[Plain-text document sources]
++++++++++

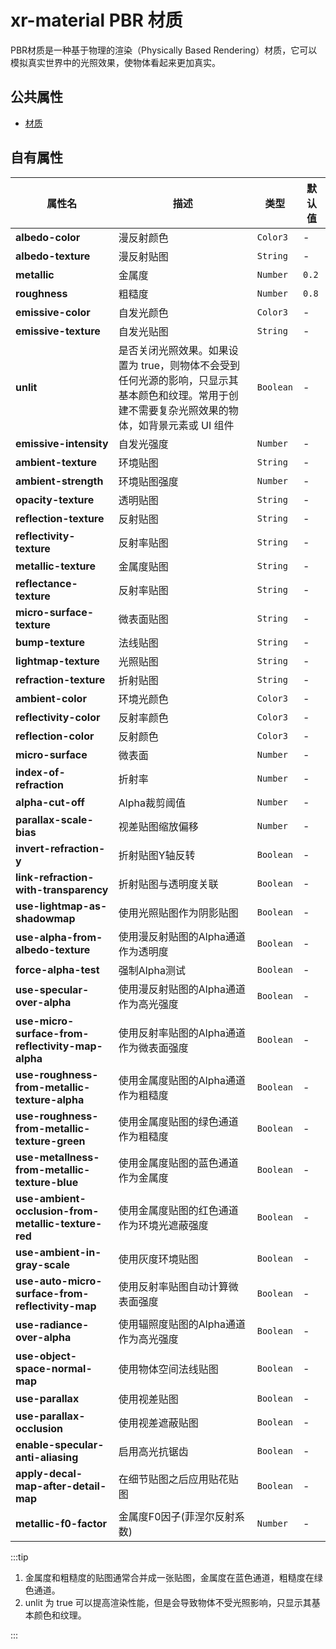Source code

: # xr-material PBR 材质

PBR材质是一种基于物理的渲染（Physically Based Rendering）材质，它可以模拟真实世界中的光照效果，使物体看起来更加真实。

## 公共属性

- [材质](./material.md)

## 自有属性

| 属性名                                              | 描述                                                                                                                                              | 类型      | 默认值 |
| --------------------------------------------------- | ------------------------------------------------------------------------------------------------------------------------------------------------- | --------- | ------ |
| **albedo-color**                                    | 漫反射颜色                                                                                                                                        | `Color3`  | -      |
| **albedo-texture**                                  | 漫反射贴图                                                                                                                                        | `String`  | -      |
| **metallic**                                        | 金属度                                                                                                                                            | `Number`  | `0.2`  |
| **roughness**                                       | 粗糙度                                                                                                                                            | `Number`  | `0.8`  |
| **emissive-color**                                  | 自发光颜色                                                                                                                                        | `Color3`  | -      |
| **emissive-texture**                                | 自发光贴图                                                                                                                                        | `String`  | -      |
| **unlit**                                           | 是否关闭光照效果。如果设置为 true，则物体不会受到任何光源的影响，只显示其基本颜色和纹理。常用于创建不需要复杂光照效果的物体，如背景元素或 UI 组件 | `Boolean` | -      |
| **emissive-intensity**                              | 自发光强度                                                                                                                                        | `Number`  | -      |
| **ambient-texture**                                 | 环境贴图                                                                                                                                          | `String`  | -      |
| **ambient-strength**                                | 环境贴图强度                                                                                                                                      | `Number`  | -      |
| **opacity-texture**                                 | 透明贴图                                                                                                                                          | `String`  | -      |
| **reflection-texture**                              | 反射贴图                                                                                                                                          | `String`  | -      |
| **reflectivity-texture**                            | 反射率贴图                                                                                                                                        | `String`  | -      |
| **metallic-texture**                                | 金属度贴图                                                                                                                                        | `String`  | -      |
| **reflectance-texture**                             | 反射率贴图                                                                                                                                        | `String`  | -      |
| **micro-surface-texture**                           | 微表面贴图                                                                                                                                        | `String`  | -      |
| **bump-texture**                                    | 法线贴图                                                                                                                                          | `String`  | -      |
| **lightmap-texture**                                | 光照贴图                                                                                                                                          | `String`  | -      |
| **refraction-texture**                              | 折射贴图                                                                                                                                          | `String`  | -      |
| **ambient-color**                                   | 环境光颜色                                                                                                                                        | `Color3`  | -      |
| **reflectivity-color**                              | 反射率颜色                                                                                                                                        | `Color3`  | -      |
| **reflection-color**                                | 反射颜色                                                                                                                                          | `Color3`  | -      |
| **micro-surface**                                   | 微表面                                                                                                                                            | `Number`  | -      |
| **index-of-refraction**                             | 折射率                                                                                                                                            | `Number`  | -      |
| **alpha-cut-off**                                   | Alpha裁剪阈值                                                                                                                                     | `Number`  | -      |
| **parallax-scale-bias**                             | 视差贴图缩放偏移                                                                                                                                  | `Number`  | -      |
| **invert-refraction-y**                             | 折射贴图Y轴反转                                                                                                                                   | `Boolean` | -      |
| **link-refraction-with-transparency**               | 折射贴图与透明度关联                                                                                                                              | `Boolean` | -      |
| **use-lightmap-as-shadowmap**                       | 使用光照贴图作为阴影贴图                                                                                                                          | `Boolean` | -      |
| **use-alpha-from-albedo-texture**                   | 使用漫反射贴图的Alpha通道作为透明度                                                                                                               | `Boolean` | -      |
| **force-alpha-test**                                | 强制Alpha测试                                                                                                                                     | `Boolean` | -      |
| **use-specular-over-alpha**                         | 使用漫反射贴图的Alpha通道作为高光强度                                                                                                             | `Boolean` | -      |
| **use-micro-surface-from-reflectivity-map-alpha**   | 使用反射率贴图的Alpha通道作为微表面强度                                                                                                           | `Boolean` | -      |
| **use-roughness-from-metallic-texture-alpha**       | 使用金属度贴图的Alpha通道作为粗糙度                                                                                                               | `Boolean` | -      |
| **use-roughness-from-metallic-texture-green**       | 使用金属度贴图的绿色通道作为粗糙度                                                                                                                | `Boolean` | -      |
| **use-metallness-from-metallic-texture-blue**       | 使用金属度贴图的蓝色通道作为金属度                                                                                                                | `Boolean` | -      |
| **use-ambient-occlusion-from-metallic-texture-red** | 使用金属度贴图的红色通道作为环境光遮蔽强度                                                                                                        | `Boolean` | -      |
| **use-ambient-in-gray-scale**                       | 使用灰度环境贴图                                                                                                                                  | `Boolean` | -      |
| **use-auto-micro-surface-from-reflectivity-map**    | 使用反射率贴图自动计算微表面强度                                                                                                                  | `Boolean` | -      |
| **use-radiance-over-alpha**                         | 使用辐照度贴图的Alpha通道作为高光强度                                                                                                             | `Boolean` | -      |
| **use-object-space-normal-map**                     | 使用物体空间法线贴图                                                                                                                              | `Boolean` | -      |
| **use-parallax**                                    | 使用视差贴图                                                                                                                                      | `Boolean` | -      |
| **use-parallax-occlusion**                          | 使用视差遮蔽贴图                                                                                                                                  | `Boolean` | -      |
| **enable-specular-anti-aliasing**                   | 启用高光抗锯齿                                                                                                                                    | `Boolean` | -      |
| **apply-decal-map-after-detail-map**                | 在细节贴图之后应用贴花贴图                                                                                                                        | `Boolean` | -      |
| **metallic-f0-factor**                              | 金属度F0因子(菲涅尔反射系数)                                                                                                                      | `Number`  | -      |

:::tip

1. 金属度和粗糙度的贴图通常合并成一张贴图，金属度在蓝色通道，粗糙度在绿色通道。
1. unlit 为 true 可以提高渲染性能，但是会导致物体不受光照影响，只显示其基本颜色和纹理。

:::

++++++++++

EXERCISE DETAILS:
Pictures stay out; the data above is to be returned exactly.

TASK RESPONSE:
Source code

: # xr-material PBR 材质

PBR材质是一种基于物理的渲染（Physically Based Rendering）材质，它可以模拟真实世界中的光照效果，使物体看起来更加真实。

## 公共属性

- [材质](./material.md)

## 自有属性

| 属性名                                              | 描述                                                                                                                                              | 类型      | 默认值 |
| --------------------------------------------------- | ------------------------------------------------------------------------------------------------------------------------------------------------- | --------- | ------ |
| **albedo-color**                                    | 漫反射颜色                                                                                                                                        | `Color3`  | -      |
| **albedo-texture**                                  | 漫反射贴图                                                                                                                                        | `String`  | -      |
| **metallic**                                        | 金属度                                                                                                                                            | `Number`  | `0.2`  |
| **roughness**                                       | 粗糙度                                                                                                                                            | `Number`  | `0.8`  |
| **emissive-color**                                  | 自发光颜色                                                                                                                                        | `Color3`  | -      |
| **emissive-texture**                                | 自发光贴图                                                                                                                                        | `String`  | -      |
| **unlit**                                           | 是否关闭光照效果。如果设置为 true，则物体不会受到任何光源的影响，只显示其基本颜色和纹理。常用于创建不需要复杂光照效果的物体，如背景元素或 UI 组件 | `Boolean` | -      |
| **emissive-intensity**                              | 自发光强度                                                                                                                                        | `Number`  | -      |
| **ambient-texture**                                 | 环境贴图                                                                                                                                          | `String`  | -      |
| **ambient-strength**                                | 环境贴图强度                                                                                                                                      | `Number`  | -      |
| **opacity-texture**                                 | 透明贴图                                                                                                                                          | `String`  | -      |
| **reflection-texture**                              | 反射贴图                                                                                                                                          | `String`  | -      |
| **reflectivity-texture**                            | 反射率贴图                                                                                                                                        | `String`  | -      |
| **metallic-texture**                                | 金属度贴图                                                                                                                                        | `String`  | -      |
| **reflectance-texture**                             | 反射率贴图                                                                                                                                        | `String`  | -      |
| **micro-surface-texture**                           | 微表面贴图                                                                                                                                        | `String`  | -      |
| **bump-texture**                                    | 法线贴图                                                                                                                                          | `String`  | -      |
| **lightmap-texture**                                | 光照贴图                                                                                                                                          | `String`  | -      |
| **refraction-texture**                              | 折射贴图                                                                                                                                          | `String`  | -      |
| **ambient-color**                                   | 环境光颜色                                                                                                                                        | `Color3`  | -      |
| **reflectivity-color**                              | 反射率颜色                                                                                                                                        | `Color3`  | -      |
| **reflection-color**                                | 反射颜色                                                                                                                                          | `Color3`  | -      |
| **micro-surface**                                   | 微表面                                                                                                                                            | `Number`  | -      |
| **index-of-refraction**                             | 折射率                                                                                                                                            | `Number`  | -      |
| **alpha-cut-off**                                   | Alpha裁剪阈值                                                                                                                                     | `Number`  | -      |
| **parallax-scale-bias**                             | 视差贴图缩放偏移                                                                                                                                  | `Number`  | -      |
| **invert-refraction-y**                             | 折射贴图Y轴反转                                                                                                                                   | `Boolean` | -      |
| **link-refraction-with-transparency**               | 折射贴图与透明度关联                                                                                                                              | `Boolean` | -      |
| **use-lightmap-as-shadowmap**                       | 使用光照贴图作为阴影贴图                                                                                                                          | `Boolean` | -      |
| **use-alpha-from-albedo-texture**                   | 使用漫反射贴图的Alpha通道作为透明度                                                                                                               | `Boolean` | -      |
| **force-alpha-test**                                | 强制Alpha测试                                                                                                                                     | `Boolean` | -      |
| **use-specular-over-alpha**                         | 使用漫反射贴图的Alpha通道作为高光强度                                                                                                             | `Boolean` | -      |
| **use-micro-surface-from-reflectivity-map-alpha**   | 使用反射率贴图的Alpha通道作为微表面强度                                                                                                           | `Boolean` | -      |
| **use-roughness-from-metallic-texture-alpha**       | 使用金属度贴图的Alpha通道作为粗糙度                                                                                                               | `Boolean` | -      |
| **use-roughness-from-metallic-texture-green**       | 使用金属度贴图的绿色通道作为粗糙度                                                                                                                | `Boolean` | -      |
| **use-metallness-from-metallic-texture-blue**       | 使用金属度贴图的蓝色通道作为金属度                                                                                                                | `Boolean` | -      |
| **use-ambient-occlusion-from-metallic-texture-red** | 使用金属度贴图的红色通道作为环境光遮蔽强度                                                                                                        | `Boolean` | -      |
| **use-ambient-in-gray-scale**                       | 使用灰度环境贴图                                                                                                                                  | `Boolean` | -      |
| **use-auto-micro-surface-from-reflectivity-map**    | 使用反射率贴图自动计算微表面强度                                                                                                                  | `Boolean` | -      |
| **use-radiance-over-alpha**                         | 使用辐照度贴图的Alpha通道作为高光强度                                                                                                             | `Boolean` | -      |
| **use-object-space-normal-map**                     | 使用物体空间法线贴图                                                                                                                              | `Boolean` | -      |
| **use-parallax**                                    | 使用视差贴图                                                                                                                                      | `Boolean` | -      |
| **use-parallax-occlusion**                          | 使用视差遮蔽贴图                                                                                                                                  | `Boolean` | -      |
| **enable-specular-anti-aliasing**                   | 启用高光抗锯齿                                                                                                                                    | `Boolean` | -      |
| **apply-decal-map-after-detail-map**                | 在细节贴图之后应用贴花贴图                                                                                                                        | `Boolean` | -      |
| **metallic-f0-factor**                              | 金属度F0因子(菲涅尔反射系数)                                                                                                                      | `Number`  | -      |

:::tip

1. 金属度和粗糙度的贴图通常合并成一张贴图，金属度在蓝色通道，粗糙度在绿色通道。
1. unlit 为 true 可以提高渲染性能，但是会导致物体不受光照影响，只显示其基本颜色和纹理。

:::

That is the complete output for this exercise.